Material for the task »
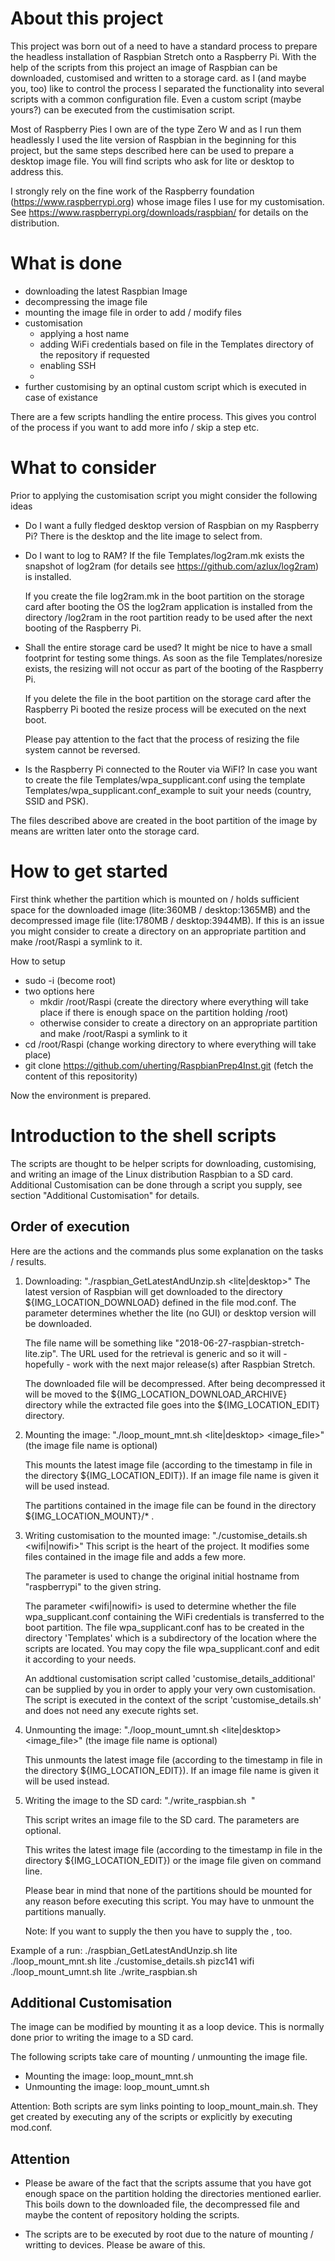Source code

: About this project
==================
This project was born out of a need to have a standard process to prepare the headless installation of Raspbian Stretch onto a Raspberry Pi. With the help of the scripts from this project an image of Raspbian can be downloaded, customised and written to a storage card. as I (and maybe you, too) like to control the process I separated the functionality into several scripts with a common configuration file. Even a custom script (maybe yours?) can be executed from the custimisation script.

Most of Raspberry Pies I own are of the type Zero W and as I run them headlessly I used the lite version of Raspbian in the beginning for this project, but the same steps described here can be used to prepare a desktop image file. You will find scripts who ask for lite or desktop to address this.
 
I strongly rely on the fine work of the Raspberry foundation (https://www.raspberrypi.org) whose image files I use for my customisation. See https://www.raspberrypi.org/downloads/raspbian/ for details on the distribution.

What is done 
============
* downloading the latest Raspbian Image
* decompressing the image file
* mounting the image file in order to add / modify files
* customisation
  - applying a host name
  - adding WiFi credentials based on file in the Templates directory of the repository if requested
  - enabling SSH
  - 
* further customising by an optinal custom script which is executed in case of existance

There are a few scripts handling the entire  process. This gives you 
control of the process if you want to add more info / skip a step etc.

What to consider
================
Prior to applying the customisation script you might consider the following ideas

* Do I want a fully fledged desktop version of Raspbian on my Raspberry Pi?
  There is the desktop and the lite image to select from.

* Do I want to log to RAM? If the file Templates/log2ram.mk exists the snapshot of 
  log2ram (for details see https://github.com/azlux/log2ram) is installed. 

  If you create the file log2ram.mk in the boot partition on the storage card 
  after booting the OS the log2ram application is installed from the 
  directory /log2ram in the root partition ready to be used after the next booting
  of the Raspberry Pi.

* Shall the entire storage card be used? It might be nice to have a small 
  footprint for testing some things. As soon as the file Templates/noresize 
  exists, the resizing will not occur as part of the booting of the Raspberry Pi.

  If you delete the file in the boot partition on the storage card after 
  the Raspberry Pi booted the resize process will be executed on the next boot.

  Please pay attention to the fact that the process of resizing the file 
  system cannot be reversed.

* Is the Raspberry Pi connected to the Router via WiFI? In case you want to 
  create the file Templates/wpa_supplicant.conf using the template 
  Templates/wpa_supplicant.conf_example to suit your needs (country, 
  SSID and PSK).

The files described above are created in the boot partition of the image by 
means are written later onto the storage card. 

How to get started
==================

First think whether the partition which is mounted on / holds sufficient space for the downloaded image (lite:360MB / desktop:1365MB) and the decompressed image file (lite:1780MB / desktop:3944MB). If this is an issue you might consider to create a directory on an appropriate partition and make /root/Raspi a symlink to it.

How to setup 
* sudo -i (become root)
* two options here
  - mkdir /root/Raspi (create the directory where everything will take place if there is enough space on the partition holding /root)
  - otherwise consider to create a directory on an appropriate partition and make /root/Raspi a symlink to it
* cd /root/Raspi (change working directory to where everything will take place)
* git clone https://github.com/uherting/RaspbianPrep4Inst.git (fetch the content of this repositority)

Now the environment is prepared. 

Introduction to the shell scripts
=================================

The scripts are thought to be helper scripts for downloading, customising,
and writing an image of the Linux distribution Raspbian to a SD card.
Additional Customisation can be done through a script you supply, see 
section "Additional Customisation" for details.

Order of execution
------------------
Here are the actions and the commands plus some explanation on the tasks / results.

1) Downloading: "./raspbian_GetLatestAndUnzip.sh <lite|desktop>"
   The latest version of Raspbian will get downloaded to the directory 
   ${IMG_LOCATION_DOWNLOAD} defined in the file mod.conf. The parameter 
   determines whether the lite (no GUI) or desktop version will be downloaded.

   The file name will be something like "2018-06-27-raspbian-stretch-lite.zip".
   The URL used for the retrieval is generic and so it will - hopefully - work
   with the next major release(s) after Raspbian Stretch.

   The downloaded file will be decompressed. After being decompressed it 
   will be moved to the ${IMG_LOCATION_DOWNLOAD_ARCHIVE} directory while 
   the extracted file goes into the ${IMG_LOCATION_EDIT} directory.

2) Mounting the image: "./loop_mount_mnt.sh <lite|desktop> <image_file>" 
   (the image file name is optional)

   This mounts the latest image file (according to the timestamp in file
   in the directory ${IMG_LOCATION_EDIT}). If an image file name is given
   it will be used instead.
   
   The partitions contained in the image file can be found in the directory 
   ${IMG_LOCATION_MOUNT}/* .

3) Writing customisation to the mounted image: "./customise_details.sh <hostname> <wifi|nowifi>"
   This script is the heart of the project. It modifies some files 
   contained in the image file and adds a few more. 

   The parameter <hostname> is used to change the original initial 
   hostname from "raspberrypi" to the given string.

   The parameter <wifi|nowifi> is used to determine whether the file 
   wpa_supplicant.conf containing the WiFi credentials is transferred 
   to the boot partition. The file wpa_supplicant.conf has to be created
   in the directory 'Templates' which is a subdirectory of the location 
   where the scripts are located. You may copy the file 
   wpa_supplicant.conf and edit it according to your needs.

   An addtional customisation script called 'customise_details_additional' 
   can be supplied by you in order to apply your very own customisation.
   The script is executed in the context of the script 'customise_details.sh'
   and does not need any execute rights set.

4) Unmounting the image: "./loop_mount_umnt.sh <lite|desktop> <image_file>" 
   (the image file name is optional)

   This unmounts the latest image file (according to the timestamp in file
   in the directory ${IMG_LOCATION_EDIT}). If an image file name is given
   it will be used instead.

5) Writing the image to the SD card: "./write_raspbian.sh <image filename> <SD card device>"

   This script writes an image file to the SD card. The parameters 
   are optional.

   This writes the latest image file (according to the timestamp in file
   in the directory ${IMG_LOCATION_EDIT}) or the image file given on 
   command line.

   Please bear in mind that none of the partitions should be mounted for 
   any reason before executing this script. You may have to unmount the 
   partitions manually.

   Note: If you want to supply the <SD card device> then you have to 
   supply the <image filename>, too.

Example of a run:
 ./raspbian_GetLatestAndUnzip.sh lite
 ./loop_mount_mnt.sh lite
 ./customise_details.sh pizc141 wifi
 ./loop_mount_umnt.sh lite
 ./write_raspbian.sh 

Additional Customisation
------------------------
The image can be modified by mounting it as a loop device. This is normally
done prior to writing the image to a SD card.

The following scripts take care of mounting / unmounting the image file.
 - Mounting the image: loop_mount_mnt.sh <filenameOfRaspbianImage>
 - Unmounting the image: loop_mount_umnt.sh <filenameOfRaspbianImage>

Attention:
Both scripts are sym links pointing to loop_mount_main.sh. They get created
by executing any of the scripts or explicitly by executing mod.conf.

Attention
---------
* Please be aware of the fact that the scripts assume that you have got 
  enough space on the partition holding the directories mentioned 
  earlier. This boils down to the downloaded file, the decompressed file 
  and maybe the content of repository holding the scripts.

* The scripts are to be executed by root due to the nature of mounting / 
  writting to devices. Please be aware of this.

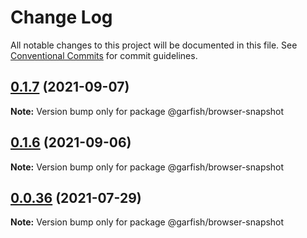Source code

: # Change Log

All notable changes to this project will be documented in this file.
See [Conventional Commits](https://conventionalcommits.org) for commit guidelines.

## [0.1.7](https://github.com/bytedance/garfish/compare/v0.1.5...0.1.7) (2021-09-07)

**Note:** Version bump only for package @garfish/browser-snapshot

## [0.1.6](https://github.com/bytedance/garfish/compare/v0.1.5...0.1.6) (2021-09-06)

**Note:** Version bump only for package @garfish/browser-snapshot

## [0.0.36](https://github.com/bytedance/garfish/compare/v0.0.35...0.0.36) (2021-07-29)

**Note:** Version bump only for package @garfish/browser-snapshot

Goal of the exercise » Give every record back exactly as it reads, with no images.

Exercise output »
Source code

: About this project
==================
This project was born out of a need to have a standard process to prepare the headless installation of Raspbian Stretch onto a Raspberry Pi. With the help of the scripts from this project an image of Raspbian can be downloaded, customised and written to a storage card. as I (and maybe you, too) like to control the process I separated the functionality into several scripts with a common configuration file. Even a custom script (maybe yours?) can be executed from the custimisation script.

Most of Raspberry Pies I own are of the type Zero W and as I run them headlessly I used the lite version of Raspbian in the beginning for this project, but the same steps described here can be used to prepare a desktop image file. You will find scripts who ask for lite or desktop to address this.
 
I strongly rely on the fine work of the Raspberry foundation (https://www.raspberrypi.org) whose image files I use for my customisation. See https://www.raspberrypi.org/downloads/raspbian/ for details on the distribution.

What is done 
============
* downloading the latest Raspbian Image
* decompressing the image file
* mounting the image file in order to add / modify files
* customisation
  - applying a host name
  - adding WiFi credentials based on file in the Templates directory of the repository if requested
  - enabling SSH
  - 
* further customising by an optinal custom script which is executed in case of existance

There are a few scripts handling the entire  process. This gives you 
control of the process if you want to add more info / skip a step etc.

What to consider
================
Prior to applying the customisation script you might consider the following ideas

* Do I want a fully fledged desktop version of Raspbian on my Raspberry Pi?
  There is the desktop and the lite image to select from.

* Do I want to log to RAM? If the file Templates/log2ram.mk exists the snapshot of 
  log2ram (for details see https://github.com/azlux/log2ram) is installed. 

  If you create the file log2ram.mk in the boot partition on the storage card 
  after booting the OS the log2ram application is installed from the 
  directory /log2ram in the root partition ready to be used after the next booting
  of the Raspberry Pi.

* Shall the entire storage card be used? It might be nice to have a small 
  footprint for testing some things. As soon as the file Templates/noresize 
  exists, the resizing will not occur as part of the booting of the Raspberry Pi.

  If you delete the file in the boot partition on the storage card after 
  the Raspberry Pi booted the resize process will be executed on the next boot.

  Please pay attention to the fact that the process of resizing the file 
  system cannot be reversed.

* Is the Raspberry Pi connected to the Router via WiFI? In case you want to 
  create the file Templates/wpa_supplicant.conf using the template 
  Templates/wpa_supplicant.conf_example to suit your needs (country, 
  SSID and PSK).

The files described above are created in the boot partition of the image by 
means are written later onto the storage card. 

How to get started
==================

First think whether the partition which is mounted on / holds sufficient space for the downloaded image (lite:360MB / desktop:1365MB) and the decompressed image file (lite:1780MB / desktop:3944MB). If this is an issue you might consider to create a directory on an appropriate partition and make /root/Raspi a symlink to it.

How to setup 
* sudo -i (become root)
* two options here
  - mkdir /root/Raspi (create the directory where everything will take place if there is enough space on the partition holding /root)
  - otherwise consider to create a directory on an appropriate partition and make /root/Raspi a symlink to it
* cd /root/Raspi (change working directory to where everything will take place)
* git clone https://github.com/uherting/RaspbianPrep4Inst.git (fetch the content of this repositority)

Now the environment is prepared. 

Introduction to the shell scripts
=================================

The scripts are thought to be helper scripts for downloading, customising,
and writing an image of the Linux distribution Raspbian to a SD card.
Additional Customisation can be done through a script you supply, see 
section "Additional Customisation" for details.

Order of execution
------------------
Here are the actions and the commands plus some explanation on the tasks / results.

1) Downloading: "./raspbian_GetLatestAndUnzip.sh <lite|desktop>"
   The latest version of Raspbian will get downloaded to the directory 
   ${IMG_LOCATION_DOWNLOAD} defined in the file mod.conf. The parameter 
   determines whether the lite (no GUI) or desktop version will be downloaded.

   The file name will be something like "2018-06-27-raspbian-stretch-lite.zip".
   The URL used for the retrieval is generic and so it will - hopefully - work
   with the next major release(s) after Raspbian Stretch.

   The downloaded file will be decompressed. After being decompressed it 
   will be moved to the ${IMG_LOCATION_DOWNLOAD_ARCHIVE} directory while 
   the extracted file goes into the ${IMG_LOCATION_EDIT} directory.

2) Mounting the image: "./loop_mount_mnt.sh <lite|desktop> <image_file>" 
   (the image file name is optional)

   This mounts the latest image file (according to the timestamp in file
   in the directory ${IMG_LOCATION_EDIT}). If an image file name is given
   it will be used instead.
   
   The partitions contained in the image file can be found in the directory 
   ${IMG_LOCATION_MOUNT}/* .

3) Writing customisation to the mounted image: "./customise_details.sh <hostname> <wifi|nowifi>"
   This script is the heart of the project. It modifies some files 
   contained in the image file and adds a few more. 

   The parameter <hostname> is used to change the original initial 
   hostname from "raspberrypi" to the given string.

   The parameter <wifi|nowifi> is used to determine whether the file 
   wpa_supplicant.conf containing the WiFi credentials is transferred 
   to the boot partition. The file wpa_supplicant.conf has to be created
   in the directory 'Templates' which is a subdirectory of the location 
   where the scripts are located. You may copy the file 
   wpa_supplicant.conf and edit it according to your needs.

   An addtional customisation script called 'customise_details_additional' 
   can be supplied by you in order to apply your very own customisation.
   The script is executed in the context of the script 'customise_details.sh'
   and does not need any execute rights set.

4) Unmounting the image: "./loop_mount_umnt.sh <lite|desktop> <image_file>" 
   (the image file name is optional)

   This unmounts the latest image file (according to the timestamp in file
   in the directory ${IMG_LOCATION_EDIT}). If an image file name is given
   it will be used instead.

5) Writing the image to the SD card: "./write_raspbian.sh <image filename> <SD card device>"

   This script writes an image file to the SD card. The parameters 
   are optional.

   This writes the latest image file (according to the timestamp in file
   in the directory ${IMG_LOCATION_EDIT}) or the image file given on 
   command line.

   Please bear in mind that none of the partitions should be mounted for 
   any reason before executing this script. You may have to unmount the 
   partitions manually.

   Note: If you want to supply the <SD card device> then you have to 
   supply the <image filename>, too.

Example of a run:
 ./raspbian_GetLatestAndUnzip.sh lite
 ./loop_mount_mnt.sh lite
 ./customise_details.sh pizc141 wifi
 ./loop_mount_umnt.sh lite
 ./write_raspbian.sh 

Additional Customisation
------------------------
The image can be modified by mounting it as a loop device. This is normally
done prior to writing the image to a SD card.

The following scripts take care of mounting / unmounting the image file.
 - Mounting the image: loop_mount_mnt.sh <filenameOfRaspbianImage>
 - Unmounting the image: loop_mount_umnt.sh <filenameOfRaspbianImage>

Attention:
Both scripts are sym links pointing to loop_mount_main.sh. They get created
by executing any of the scripts or explicitly by executing mod.conf.

Attention
---------
* Please be aware of the fact that the scripts assume that you have got 
  enough space on the partition holding the directories mentioned 
  earlier. This boils down to the downloaded file, the decompressed file 
  and maybe the content of repository holding the scripts.

* The scripts are to be executed by root due to the nature of mounting / 
  writting to devices. Please be aware of this.

Source code

: # Change Log

All notable changes to this project will be documented in this file.
See [Conventional Commits](https://conventionalcommits.org) for commit guidelines.

## [0.1.7](https://github.com/bytedance/garfish/compare/v0.1.5...0.1.7) (2021-09-07)

**Note:** Version bump only for package @garfish/browser-snapshot

## [0.1.6](https://github.com/bytedance/garfish/compare/v0.1.5...0.1.6) (2021-09-06)

**Note:** Version bump only for package @garfish/browser-snapshot

## [0.0.36](https://github.com/bytedance/garfish/compare/v0.0.35...0.0.36) (2021-07-29)

**Note:** Version bump only for package @garfish/browser-snapshot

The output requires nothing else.